Keep the wording of every entry intact in your copy, and omit the pictures.

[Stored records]
▬▬▬
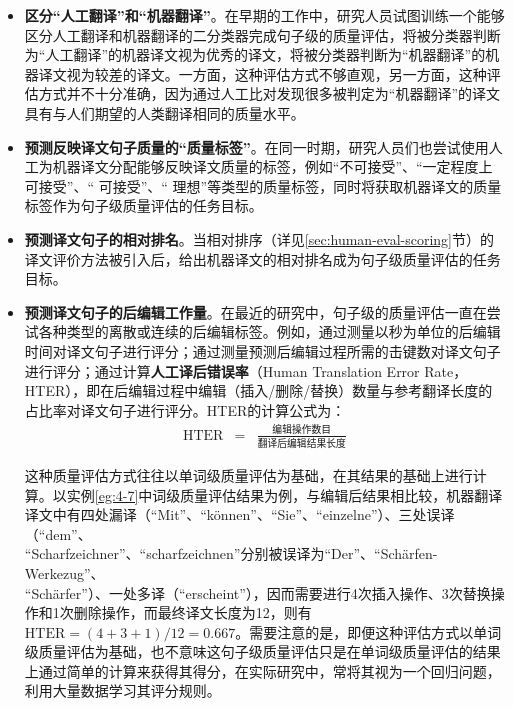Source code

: \begin{itemize}
\vspace{0.5em}
\item {\small\sffamily\bfseries{区分“人工翻译”和“机器翻译”}}。在早期的工作中，研究人员试图训练一个能够区分人工翻译和机器翻译的二分类器完成句子级的质量评估，将被分类器判断为“人工翻译”的机器译文视为优秀的译文，将被分类器判断为“机器翻译”的机器译文视为较差的译文。一方面，这种评估方式不够直观，另一方面，这种评估方式并不十分准确，因为通过人工比对发现很多被判定为“机器翻译”的译文具有与人们期望的人类翻译相同的质量水平。
\vspace{0.5em}
\item {\small\sffamily\bfseries{预测反映译文句子质量的“质量标签”}}。在同一时期，研究人员们也尝试使用人工为机器译文分配能够反映译文质量的标签，例如“不可接受”、“一定程度上可接受”、“ 可接受”、“ 理想”等类型的质量标签，同时将获取机器译文的质量标签作为句子级质量评估的任务目标。
\vspace{0.5em}
\item {\small\sffamily\bfseries{预测译文句子的相对排名}}。当相对排序（详见\ref{sec:human-eval-scoring}节）的译文评价方法被引入后，给出机器译文的相对排名成为句子级质量评估的任务目标。
\vspace{0.5em}
\item {\small\sffamily\bfseries{预测译文句子的后编辑工作量}}。在最近的研究中，句子级的质量评估一直在尝试各种类型的离散或连续的后编辑标签。例如，通过测量以秒为单位的后编辑时间对译文句子进行评分；通过测量预测后编辑过程所需的击键数对译文句子进行评分；通过计算{\small\sffamily\bfseries{人工译后错误率}}（Human Translation Error Rate，HTER），即在后编辑过程中编辑（插入/删除/替换）数量与参考翻译长度的占比率对译文句子进行评分。HTER的计算公式为：
\vspace{0.5em}
\begin{eqnarray}
\textrm{HTER}&=& \frac{\mbox{编辑操作数目}}{\mbox{翻译后编辑结果长度}}
\label{eq:4-20}
\end{eqnarray}

\parinterval 这种质量评估方式往往以单词级质量评估为基础，在其结果的基础上进行计算。以实例\ref{eg:4-7}中词级质量评估结果为例，与编辑后结果相比较，机器翻译译文中有四处漏译（“Mit”、“können”、“Sie”、“einzelne”）、三处误译（“dem”、\\“Scharfzeichner”、“scharfzeichnen”分别被误译为“Der”、“Schärfen-Werkezug”、\\“Schärfer”）、一处多译（“erscheint”），因而需要进行4次插入操作、3次替换操作和1次删除操作，而最终译文长度为12，则有${\textrm {HTER}}=(4+3+1)/12=0.667$。需要注意的是，即便这种评估方式以单词级质量评估为基础，也不意味这句子级质量评估只是在单词级质量评估的结果上通过简单的计算来获得其得分，在实际研究中，常将其视为一个回归问题，利用大量数据学习其评分规则。
\vspace{0.5em}
\end{itemize}

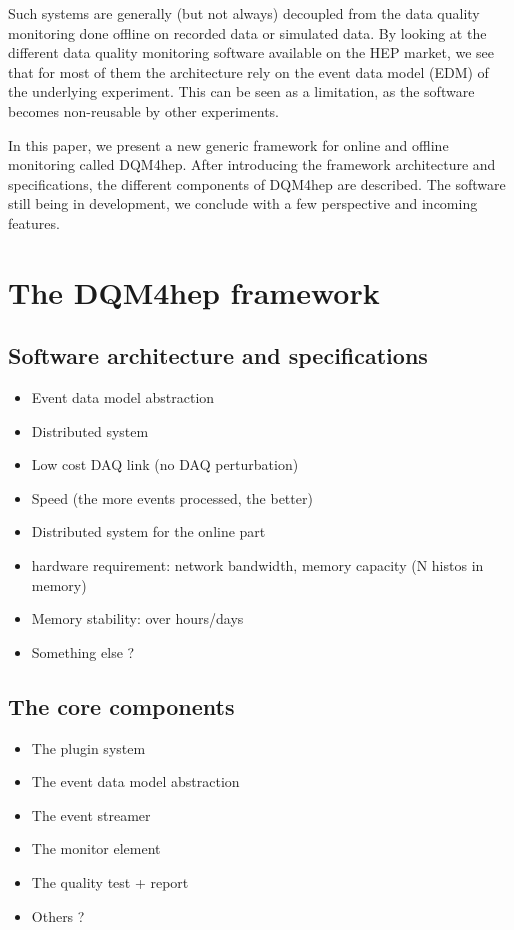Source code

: \documentclass{webofc}
\begin{document}
Such systems are generally (but not always) decoupled from the data quality monitoring done offline on recorded data or simulated data. 
By looking at the different data quality monitoring software available on the HEP market, we see that for most of them the architecture rely on the event data model (EDM) of the underlying experiment. 
This can be seen as a limitation, as the software becomes non-reusable by other experiments.

In this paper, we present a new generic framework for online and offline monitoring called DQM4hep. 
After introducing the framework architecture and specifications, the different components of DQM4hep are described. 
The software still being in development, we conclude with a few perspective and incoming features.

\section{The DQM4hep framework}
\label{sec:framework}

\subsection{Software architecture and specifications}
\label{subsec:arch}



\begin{itemize}
  \item Event data model abstraction
  \item Distributed system
  \item Low cost DAQ link (no DAQ perturbation)
  \item Speed (the more events processed, the better)
  \item Distributed system for the online part
  \item hardware requirement: network bandwidth, memory capacity (N histos in memory)
  \item Memory stability: over hours/days
  \item Something else ?
\end{itemize}

\subsection{The core components}
\label{subsec:core}

\begin{itemize}
  \item The plugin system
  \item The event data model abstraction
  \item The event streamer
  \item The monitor element
  \item The quality test + report
  \item Others ?
\end{itemize}
\end{document}
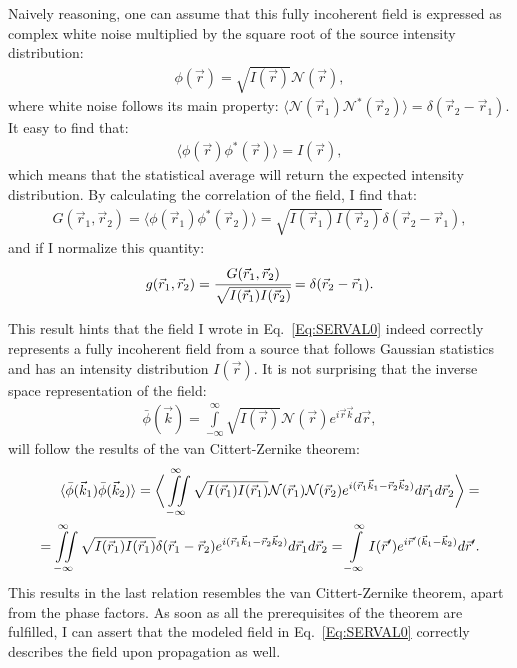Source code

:     Naively reasoning, one can assume that this fully incoherent field is expressed as complex white noise multiplied by the square root of the source intensity distribution:
    \begin{align}
        \phi(\vec{r}) = \sqrt{I(\vec{r})} \mathcal{N}(\vec{r}),
        \label{Eq:SERVAL0}
    \end{align}
    where white noise follows its main property: $\langle \mathcal{N}(\vec{r}_1)\mathcal{N}^*(\vec{r}_2)\rangle = \delta(\vec{r}_2 - \vec{r}_1)$. It easy to find that:
    \begin{align}
        \langle \phi(\vec{r})\phi^*(\vec{r}) \rangle = I(\vec{r}),
    \end{align}        
    which means that the statistical average will return the expected intensity distribution. By calculating the correlation of the field, I find that:
    \begin{align}
        G(\vec{r}_1, \vec{r}_2) = \langle \phi(\vec{r}_1)\phi^*(\vec{r}_2) \rangle = \sqrt{I(\vec{r}_1)I(\vec{r}_2)}  \delta(\vec{r}_2 - \vec{r}_1), 
    \end{align}          
    and if I normalize this quantity:
    \begin{align}
        g(\vec{r}_1, \vec{r}_2) = \cfrac{G(\vec{r}_1, \vec{r}_2)}{\sqrt{I(\vec{r}_1)I(\vec{r}_2)}} = \delta(\vec{r}_2 - \vec{r}_1). 
    \end{align}        
    
    This result hints that the field I wrote in Eq.~\ref{Eq:SERVAL0} indeed correctly represents a fully incoherent field from a source that follows Gaussian statistics and has an intensity distribution $I(\vec{r})$. It is not surprising that the inverse space representation of the field:
    \begin{align}
        \bar{\phi}(\vec{k}) = \int \limits_{-\infty}^{\infty} \sqrt{I(\vec{r})} \mathcal{N}(\vec{r}) e^{i \vec{r}\vec{k}}d\vec{r},
    \end{align}
    will follow the results of the van Cittert-Zernike theorem:
    \begin{align}
        \langle \bar{\phi}(\vec{k}_1) \bar{\phi}(\vec{k}_2) \rangle = \bigg \langle \iint \limits_{-\infty}^{\infty}  \sqrt{I(\vec{r}_1)I(\vec{r}_1)} \mathcal{N}(\vec{r}_1)\mathcal{N}(\vec{r}_2) e^{i (\vec{r}_1\vec{k}_1 - \vec{r}_2\vec{k}_2)}d\vec{r}_1d\vec{r}_2 \bigg \rangle = \cr
        =\iint \limits_{-\infty}^{\infty} \sqrt{I(\vec{r}_1)I(\vec{r}_1)} \delta(\vec{r}_1 - \vec{r}_2) e^{i (\vec{r}_1\vec{k}_1 - \vec{r}_2\vec{k}_2)}d\vec{r}_1d\vec{r}_2 = \int \limits_{-\infty}^{\infty} I(\vec{r}') e^{i \vec{r}'(\vec{k}_1 - \vec{k}_2)}d\vec{r}'.
    \end{align}
    This results in the last relation resembles the van Cittert-Zernike theorem, apart from the phase factors. As soon as all the prerequisites of the theorem are fulfilled, I can assert that the modeled field in Eq.~\ref{Eq:SERVAL0} correctly describes the field upon propagation as well.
▬▬▬
Finished task:
Source code

: \begin{itemize}
\vspace{0.5em}
\item {\small\sffamily\bfseries{区分“人工翻译”和“机器翻译”}}。在早期的工作中，研究人员试图训练一个能够区分人工翻译和机器翻译的二分类器完成句子级的质量评估，将被分类器判断为“人工翻译”的机器译文视为优秀的译文，将被分类器判断为“机器翻译”的机器译文视为较差的译文。一方面，这种评估方式不够直观，另一方面，这种评估方式并不十分准确，因为通过人工比对发现很多被判定为“机器翻译”的译文具有与人们期望的人类翻译相同的质量水平。
\vspace{0.5em}
\item {\small\sffamily\bfseries{预测反映译文句子质量的“质量标签”}}。在同一时期，研究人员们也尝试使用人工为机器译文分配能够反映译文质量的标签，例如“不可接受”、“一定程度上可接受”、“ 可接受”、“ 理想”等类型的质量标签，同时将获取机器译文的质量标签作为句子级质量评估的任务目标。
\vspace{0.5em}
\item {\small\sffamily\bfseries{预测译文句子的相对排名}}。当相对排序（详见\ref{sec:human-eval-scoring}节）的译文评价方法被引入后，给出机器译文的相对排名成为句子级质量评估的任务目标。
\vspace{0.5em}
\item {\small\sffamily\bfseries{预测译文句子的后编辑工作量}}。在最近的研究中，句子级的质量评估一直在尝试各种类型的离散或连续的后编辑标签。例如，通过测量以秒为单位的后编辑时间对译文句子进行评分；通过测量预测后编辑过程所需的击键数对译文句子进行评分；通过计算{\small\sffamily\bfseries{人工译后错误率}}（Human Translation Error Rate，HTER），即在后编辑过程中编辑（插入/删除/替换）数量与参考翻译长度的占比率对译文句子进行评分。HTER的计算公式为：
\vspace{0.5em}
\begin{eqnarray}
\textrm{HTER}&=& \frac{\mbox{编辑操作数目}}{\mbox{翻译后编辑结果长度}}
\label{eq:4-20}
\end{eqnarray}

\parinterval 这种质量评估方式往往以单词级质量评估为基础，在其结果的基础上进行计算。以实例\ref{eg:4-7}中词级质量评估结果为例，与编辑后结果相比较，机器翻译译文中有四处漏译（“Mit”、“können”、“Sie”、“einzelne”）、三处误译（“dem”、\\“Scharfzeichner”、“scharfzeichnen”分别被误译为“Der”、“Schärfen-Werkezug”、\\“Schärfer”）、一处多译（“erscheint”），因而需要进行4次插入操作、3次替换操作和1次删除操作，而最终译文长度为12，则有${\textrm {HTER}}=(4+3+1)/12=0.667$。需要注意的是，即便这种评估方式以单词级质量评估为基础，也不意味这句子级质量评估只是在单词级质量评估的结果上通过简单的计算来获得其得分，在实际研究中，常将其视为一个回归问题，利用大量数据学习其评分规则。
\vspace{0.5em}
\end{itemize}

Source code

: \documentclass{webofc}
\begin{document}
Such systems are generally (but not always) decoupled from the data quality monitoring done offline on recorded data or simulated data. 
By looking at the different data quality monitoring software available on the HEP market, we see that for most of them the architecture rely on the event data model (EDM) of the underlying experiment. 
This can be seen as a limitation, as the software becomes non-reusable by other experiments.

In this paper, we present a new generic framework for online and offline monitoring called DQM4hep. 
After introducing the framework architecture and specifications, the different components of DQM4hep are described. 
The software still being in development, we conclude with a few perspective and incoming features.

\section{The DQM4hep framework}
\label{sec:framework}

\subsection{Software architecture and specifications}
\label{subsec:arch}



\begin{itemize}
  \item Event data model abstraction
  \item Distributed system
  \item Low cost DAQ link (no DAQ perturbation)
  \item Speed (the more events processed, the better)
  \item Distributed system for the online part
  \item hardware requirement: network bandwidth, memory capacity (N histos in memory)
  \item Memory stability: over hours/days
  \item Something else ?
\end{itemize}

\subsection{The core components}
\label{subsec:core}

\begin{itemize}
  \item The plugin system
  \item The event data model abstraction
  \item The event streamer
  \item The monitor element
  \item The quality test + report
  \item Others ?
\end{itemize}
\end{document}
Source code

:     Naively reasoning, one can assume that this fully incoherent field is expressed as complex white noise multiplied by the square root of the source intensity distribution:
    \begin{align}
        \phi(\vec{r}) = \sqrt{I(\vec{r})} \mathcal{N}(\vec{r}),
        \label{Eq:SERVAL0}
    \end{align}
    where white noise follows its main property: $\langle \mathcal{N}(\vec{r}_1)\mathcal{N}^*(\vec{r}_2)\rangle = \delta(\vec{r}_2 - \vec{r}_1)$. It easy to find that:
    \begin{align}
        \langle \phi(\vec{r})\phi^*(\vec{r}) \rangle = I(\vec{r}),
    \end{align}        
    which means that the statistical average will return the expected intensity distribution. By calculating the correlation of the field, I find that:
    \begin{align}
        G(\vec{r}_1, \vec{r}_2) = \langle \phi(\vec{r}_1)\phi^*(\vec{r}_2) \rangle = \sqrt{I(\vec{r}_1)I(\vec{r}_2)}  \delta(\vec{r}_2 - \vec{r}_1), 
    \end{align}          
    and if I normalize this quantity:
    \begin{align}
        g(\vec{r}_1, \vec{r}_2) = \cfrac{G(\vec{r}_1, \vec{r}_2)}{\sqrt{I(\vec{r}_1)I(\vec{r}_2)}} = \delta(\vec{r}_2 - \vec{r}_1). 
    \end{align}        
    
    This result hints that the field I wrote in Eq.~\ref{Eq:SERVAL0} indeed correctly represents a fully incoherent field from a source that follows Gaussian statistics and has an intensity distribution $I(\vec{r})$. It is not surprising that the inverse space representation of the field:
    \begin{align}
        \bar{\phi}(\vec{k}) = \int \limits_{-\infty}^{\infty} \sqrt{I(\vec{r})} \mathcal{N}(\vec{r}) e^{i \vec{r}\vec{k}}d\vec{r},
    \end{align}
    will follow the results of the van Cittert-Zernike theorem:
    \begin{align}
        \langle \bar{\phi}(\vec{k}_1) \bar{\phi}(\vec{k}_2) \rangle = \bigg \langle \iint \limits_{-\infty}^{\infty}  \sqrt{I(\vec{r}_1)I(\vec{r}_1)} \mathcal{N}(\vec{r}_1)\mathcal{N}(\vec{r}_2) e^{i (\vec{r}_1\vec{k}_1 - \vec{r}_2\vec{k}_2)}d\vec{r}_1d\vec{r}_2 \bigg \rangle = \cr
        =\iint \limits_{-\infty}^{\infty} \sqrt{I(\vec{r}_1)I(\vec{r}_1)} \delta(\vec{r}_1 - \vec{r}_2) e^{i (\vec{r}_1\vec{k}_1 - \vec{r}_2\vec{k}_2)}d\vec{r}_1d\vec{r}_2 = \int \limits_{-\infty}^{\infty} I(\vec{r}') e^{i \vec{r}'(\vec{k}_1 - \vec{k}_2)}d\vec{r}'.
    \end{align}
    This results in the last relation resembles the van Cittert-Zernike theorem, apart from the phase factors. As soon as all the prerequisites of the theorem are fulfilled, I can assert that the modeled field in Eq.~\ref{Eq:SERVAL0} correctly describes the field upon propagation as well.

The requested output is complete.